◆ **WHAT THIS TASK INVOLVES**:
Set down the data that follows again, exactly as written.
START TASK INPUT
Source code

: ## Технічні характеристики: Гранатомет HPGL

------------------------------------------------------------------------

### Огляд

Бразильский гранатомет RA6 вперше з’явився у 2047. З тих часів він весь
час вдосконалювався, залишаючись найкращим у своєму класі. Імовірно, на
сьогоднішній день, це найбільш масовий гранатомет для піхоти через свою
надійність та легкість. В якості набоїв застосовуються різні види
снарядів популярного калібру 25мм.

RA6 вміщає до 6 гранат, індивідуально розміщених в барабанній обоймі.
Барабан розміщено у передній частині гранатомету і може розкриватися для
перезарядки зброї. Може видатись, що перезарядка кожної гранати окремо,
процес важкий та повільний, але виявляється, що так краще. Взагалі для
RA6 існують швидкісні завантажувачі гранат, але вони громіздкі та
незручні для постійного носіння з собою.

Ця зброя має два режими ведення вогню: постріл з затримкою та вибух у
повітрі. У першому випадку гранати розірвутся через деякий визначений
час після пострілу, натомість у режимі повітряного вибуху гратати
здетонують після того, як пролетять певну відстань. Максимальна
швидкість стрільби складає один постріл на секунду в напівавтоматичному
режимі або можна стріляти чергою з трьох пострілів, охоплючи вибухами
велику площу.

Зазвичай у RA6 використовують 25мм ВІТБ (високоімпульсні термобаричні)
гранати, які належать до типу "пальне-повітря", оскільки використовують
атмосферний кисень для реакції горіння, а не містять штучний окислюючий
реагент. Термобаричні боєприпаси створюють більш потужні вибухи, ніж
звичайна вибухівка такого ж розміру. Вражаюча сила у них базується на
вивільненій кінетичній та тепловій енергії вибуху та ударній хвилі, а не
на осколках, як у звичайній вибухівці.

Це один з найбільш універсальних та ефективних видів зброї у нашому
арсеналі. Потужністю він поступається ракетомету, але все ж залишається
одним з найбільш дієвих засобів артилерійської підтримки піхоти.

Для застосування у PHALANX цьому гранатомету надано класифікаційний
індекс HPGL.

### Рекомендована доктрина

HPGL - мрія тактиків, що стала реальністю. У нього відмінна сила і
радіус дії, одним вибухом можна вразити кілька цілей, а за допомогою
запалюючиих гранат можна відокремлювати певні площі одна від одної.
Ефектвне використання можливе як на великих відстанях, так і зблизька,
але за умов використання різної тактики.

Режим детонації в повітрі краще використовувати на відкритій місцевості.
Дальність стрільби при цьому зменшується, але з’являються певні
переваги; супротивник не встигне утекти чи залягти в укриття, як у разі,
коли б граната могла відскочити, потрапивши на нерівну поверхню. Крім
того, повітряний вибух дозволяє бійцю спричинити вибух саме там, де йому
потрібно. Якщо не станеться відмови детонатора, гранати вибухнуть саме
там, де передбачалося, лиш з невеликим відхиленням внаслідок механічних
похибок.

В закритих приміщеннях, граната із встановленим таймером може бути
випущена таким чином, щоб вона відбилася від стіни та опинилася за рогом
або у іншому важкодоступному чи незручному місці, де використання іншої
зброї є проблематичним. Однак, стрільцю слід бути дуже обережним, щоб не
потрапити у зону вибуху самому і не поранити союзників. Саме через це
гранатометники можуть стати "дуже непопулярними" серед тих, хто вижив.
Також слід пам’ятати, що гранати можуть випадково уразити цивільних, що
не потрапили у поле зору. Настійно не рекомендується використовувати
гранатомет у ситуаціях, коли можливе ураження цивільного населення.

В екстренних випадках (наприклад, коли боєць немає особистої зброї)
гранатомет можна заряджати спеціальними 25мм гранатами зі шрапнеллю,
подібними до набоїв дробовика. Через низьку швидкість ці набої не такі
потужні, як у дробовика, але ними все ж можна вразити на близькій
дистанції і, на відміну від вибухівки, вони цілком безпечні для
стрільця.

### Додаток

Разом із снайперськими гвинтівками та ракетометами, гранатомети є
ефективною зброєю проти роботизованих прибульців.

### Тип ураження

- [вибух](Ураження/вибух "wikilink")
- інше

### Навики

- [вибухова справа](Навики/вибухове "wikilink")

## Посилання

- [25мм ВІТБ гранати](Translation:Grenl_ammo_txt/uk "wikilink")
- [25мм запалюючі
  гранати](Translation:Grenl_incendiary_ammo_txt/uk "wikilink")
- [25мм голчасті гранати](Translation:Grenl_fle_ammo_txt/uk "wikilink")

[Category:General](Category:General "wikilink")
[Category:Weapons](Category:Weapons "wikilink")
END TASK INPUT
◆ **RESULT OF THIS TASK**:
Source code

: ## Технічні характеристики: Гранатомет HPGL

------------------------------------------------------------------------

### Огляд

Бразильский гранатомет RA6 вперше з’явився у 2047. З тих часів він весь
час вдосконалювався, залишаючись найкращим у своєму класі. Імовірно, на
сьогоднішній день, це найбільш масовий гранатомет для піхоти через свою
надійність та легкість. В якості набоїв застосовуються різні види
снарядів популярного калібру 25мм.

RA6 вміщає до 6 гранат, індивідуально розміщених в барабанній обоймі.
Барабан розміщено у передній частині гранатомету і може розкриватися для
перезарядки зброї. Може видатись, що перезарядка кожної гранати окремо,
процес важкий та повільний, але виявляється, що так краще. Взагалі для
RA6 існують швидкісні завантажувачі гранат, але вони громіздкі та
незручні для постійного носіння з собою.

Ця зброя має два режими ведення вогню: постріл з затримкою та вибух у
повітрі. У першому випадку гранати розірвутся через деякий визначений
час після пострілу, натомість у режимі повітряного вибуху гратати
здетонують після того, як пролетять певну відстань. Максимальна
швидкість стрільби складає один постріл на секунду в напівавтоматичному
режимі або можна стріляти чергою з трьох пострілів, охоплючи вибухами
велику площу.

Зазвичай у RA6 використовують 25мм ВІТБ (високоімпульсні термобаричні)
гранати, які належать до типу "пальне-повітря", оскільки використовують
атмосферний кисень для реакції горіння, а не містять штучний окислюючий
реагент. Термобаричні боєприпаси створюють більш потужні вибухи, ніж
звичайна вибухівка такого ж розміру. Вражаюча сила у них базується на
вивільненій кінетичній та тепловій енергії вибуху та ударній хвилі, а не
на осколках, як у звичайній вибухівці.

Це один з найбільш універсальних та ефективних видів зброї у нашому
арсеналі. Потужністю він поступається ракетомету, але все ж залишається
одним з найбільш дієвих засобів артилерійської підтримки піхоти.

Для застосування у PHALANX цьому гранатомету надано класифікаційний
індекс HPGL.

### Рекомендована доктрина

HPGL - мрія тактиків, що стала реальністю. У нього відмінна сила і
радіус дії, одним вибухом можна вразити кілька цілей, а за допомогою
запалюючиих гранат можна відокремлювати певні площі одна від одної.
Ефектвне використання можливе як на великих відстанях, так і зблизька,
але за умов використання різної тактики.

Режим детонації в повітрі краще використовувати на відкритій місцевості.
Дальність стрільби при цьому зменшується, але з’являються певні
переваги; супротивник не встигне утекти чи залягти в укриття, як у разі,
коли б граната могла відскочити, потрапивши на нерівну поверхню. Крім
того, повітряний вибух дозволяє бійцю спричинити вибух саме там, де йому
потрібно. Якщо не станеться відмови детонатора, гранати вибухнуть саме
там, де передбачалося, лиш з невеликим відхиленням внаслідок механічних
похибок.

В закритих приміщеннях, граната із встановленим таймером може бути
випущена таким чином, щоб вона відбилася від стіни та опинилася за рогом
або у іншому важкодоступному чи незручному місці, де використання іншої
зброї є проблематичним. Однак, стрільцю слід бути дуже обережним, щоб не
потрапити у зону вибуху самому і не поранити союзників. Саме через це
гранатометники можуть стати "дуже непопулярними" серед тих, хто вижив.
Також слід пам’ятати, що гранати можуть випадково уразити цивільних, що
не потрапили у поле зору. Настійно не рекомендується використовувати
гранатомет у ситуаціях, коли можливе ураження цивільного населення.

В екстренних випадках (наприклад, коли боєць немає особистої зброї)
гранатомет можна заряджати спеціальними 25мм гранатами зі шрапнеллю,
подібними до набоїв дробовика. Через низьку швидкість ці набої не такі
потужні, як у дробовика, але ними все ж можна вразити на близькій
дистанції і, на відміну від вибухівки, вони цілком безпечні для
стрільця.

### Додаток

Разом із снайперськими гвинтівками та ракетометами, гранатомети є
ефективною зброєю проти роботизованих прибульців.

### Тип ураження

- [вибух](Ураження/вибух "wikilink")
- інше

### Навики

- [вибухова справа](Навики/вибухове "wikilink")

## Посилання

- [25мм ВІТБ гранати](Translation:Grenl_ammo_txt/uk "wikilink")
- [25мм запалюючі
  гранати](Translation:Grenl_incendiary_ammo_txt/uk "wikilink")
- [25мм голчасті гранати](Translation:Grenl_fle_ammo_txt/uk "wikilink")

[Category:General](Category:General "wikilink")
[Category:Weapons](Category:Weapons "wikilink")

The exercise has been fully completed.